Buzzing Harmony: Beekeeping Bonds Communities in Kosovo
While bees take their winter break, the beekeepers in Kosovo are far from idle.
Rafeta Halilaj, a Kosovo-Bosniak woman, is one of 20 beneficiaries engaged with Beekeepers Association Melissa (Albanian: Shoqata Bletare Melissa), a non-governmental organization that runs an UNMIK-funded confidence-building initiative in Istog/Istok municipality focused on empowering women by introducing them to beekeeping and honey production as an additional activity and source of income, while creating bonds across communities.
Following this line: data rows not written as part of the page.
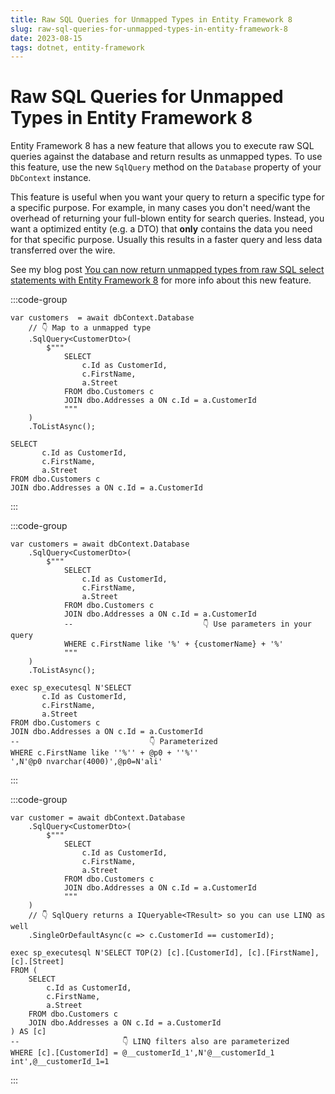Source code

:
 ```yaml
---
title: Raw SQL Queries for Unmapped Types in Entity Framework 8
slug: raw-sql-queries-for-unmapped-types-in-entity-framework-8
date: 2023-08-15
tags: dotnet, entity-framework
---
```


# Raw SQL Queries for Unmapped Types in Entity Framework 8

Entity Framework 8 has a new feature that allows you to execute raw SQL queries against the database and return results as unmapped types.
To use this feature, use the new `SqlQuery` method on the `Database` property of your `DbContext` instance.

This feature is useful when you want your query to return a specific type for a specific purpose.
For example, in many cases you don't need/want the overhead of returning your full-blown entity for search queries.
Instead, you want a optimized entity (e.g. a DTO) that **only** contains the data you need for that specific purpose.
Usually this results in a faster query and less data transferred over the wire.

See my blog post [You can now return unmapped types from raw SQL select statements with Entity Framework 8](../../blog/you-can-now-return-unmapped-types-from-raw-sql-select-statements-with-entity-framework-8/index.md) for more info about this new feature.

:::code-group

```csharp:SELECT QUERY TO RETRIEVE A COLLECTION [title=C# Code]
var customers  = await dbContext.Database
    // 👇 Map to a unmapped type
    .SqlQuery<CustomerDto>(
        $"""
            SELECT
                c.Id as CustomerId,
                c.FirstName,
                a.Street
            FROM dbo.Customers c
            JOIN dbo.Addresses a ON c.Id = a.CustomerId
            """
    )
    .ToListAsync();
```

```sql:SELECT QUERY TO RETRIEVE A COLLECTION [title=Generated SQL]
SELECT
       c.Id as CustomerId,
       c.FirstName,
       a.Street
FROM dbo.Customers c
JOIN dbo.Addresses a ON c.Id = a.CustomerId
```

:::

:::code-group

```csharp:Select Query with a parameter within the where clause [title=C# Code]
var customers = await dbContext.Database
    .SqlQuery<CustomerDto>(
        $"""
            SELECT
                c.Id as CustomerId,
                c.FirstName,
                a.Street
            FROM dbo.Customers c
            JOIN dbo.Addresses a ON c.Id = a.CustomerId
            --                             👇 Use parameters in your query
            WHERE c.FirstName like '%' + {customerName} + '%'
            """
    )
    .ToListAsync();
```

```sql:Select Query with a parameter within the where clause [title=Generated SQL]
exec sp_executesql N'SELECT
       c.Id as CustomerId,
       c.FirstName,
       a.Street
FROM dbo.Customers c
JOIN dbo.Addresses a ON c.Id = a.CustomerId
--                             👇 Parameterized
WHERE c.FirstName like ''%'' + @p0 + ''%''
',N'@p0 nvarchar(4000)',@p0=N'ali'
```

:::

:::code-group

```csharp:Select Query using LINQ to retrieve a single entity [title=C# Code]
var customer = await dbContext.Database
    .SqlQuery<CustomerDto>(
        $"""
            SELECT
                c.Id as CustomerId,
                c.FirstName,
                a.Street
            FROM dbo.Customers c
            JOIN dbo.Addresses a ON c.Id = a.CustomerId
            """
    )
    // 👇 SqlQuery returns a IQueryable<TResult> so you can use LINQ as well
    .SingleOrDefaultAsync(c => c.CustomerId == customerId);
```

```sql:Select Query using LINQ to retrieve a single entity [title=Generated SQL]
exec sp_executesql N'SELECT TOP(2) [c].[CustomerId], [c].[FirstName], [c].[Street]
FROM (
    SELECT
        c.Id as CustomerId,
        c.FirstName,
        a.Street
    FROM dbo.Customers c
    JOIN dbo.Addresses a ON c.Id = a.CustomerId
) AS [c]
--                       👇 LINQ filters also are parameterized
WHERE [c].[CustomerId] = @__customerId_1',N'@__customerId_1 int',@__customerId_1=1
```

:::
“In winter, we ensure the bees are doing well. We don't disturb them much, but on warmer days, we check the hives and add food as needed. Now, we are gearing up for spring and for our new responsibilities towards the bees,” Refata said.
The project, now in its second year, has already equipped 20 women and their families with four beehives and two bee colonies each, and provided a comprehensive training in the basics of beekeeping, bee feeding, pest control, and protection from diseases.
While focusing on empowering women with financial independence, the project directly benefits families, including all men who wish to take part in this activity alongside their wives. Under optimal conditions, each hive can yield 20 to 40 kilos of honey per year, reaching an average price of 20 to 25 EUR per kilo.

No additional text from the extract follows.